Recently Whitney made the rare switch from research on the genetics of sensory system function in mice -- research that is safe, generally, from politics and emotion -- to the study of racial genetics in humans. After several years studying what he claims are genes for IQ, impulsiveness, aggression and testosterone count in different races, the professor released data indicating blacks and whites are, at their core, different. Yet in defending his work he argues that in pointing out such racial distinctions, he is not betraying prejudice, but offering information that might even help African-Americans improve their lives through better recourse to medicine. As an example, he cites the fact that black men's higher incidence of prostate cancer has not been sufficiently publicized because certain people consider it politically incorrect to acknowledge that black men have generally higher levels of testosterone, a hormone often associated with aggression.

Ironically, just before the Whitney story broke, Black Enterprise magazine ranked Florida State as one of the top 50 schools for African-American students. Roughly 20 percent of FSU's 30,000 students claim minority status, and the number of black students has steadily risen over the last five years.

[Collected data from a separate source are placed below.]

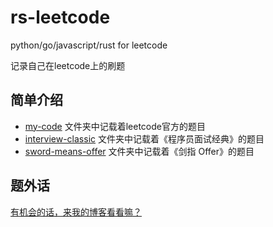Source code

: # rs-leetcode

python/go/javascript/rust for leetcode

记录自己在leetcode上的刷题

## 简单介绍

- [my-code](https://github.com/Zranshi/leetcode/tree/master/my-code) 文件夹中记载着leetcode官方的题目
- [interview-classic](https://github.com/Zranshi/leetcode/tree/master/interview-classic) 文件夹中记载着《程序员面试经典》的题目
- [sword-means-offer](https://github.com/Zranshi/leetcode/tree/master/sword-means-offer) 文件夹中记载着《剑指 Offer》的题目

## 题外话

[有机会的话，来我的博客看看嘛？](https://zranshi.github.io)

The publication of Duke's book launched a torrent of criticism from the campus and from local newspapers. "If students want to learn about racism, they need not spend hours in the midst of dusty library bins," a columnist for the Tampa Tribune wrote. "Why, they need only drop in on the Mr. Chips of Chintzy Science for a master class on high dudgeons and blow-dried dragons." At a university forum, nearly 300 concerned students and faculty members expressed their outrage. Some demanded the professor's resignation.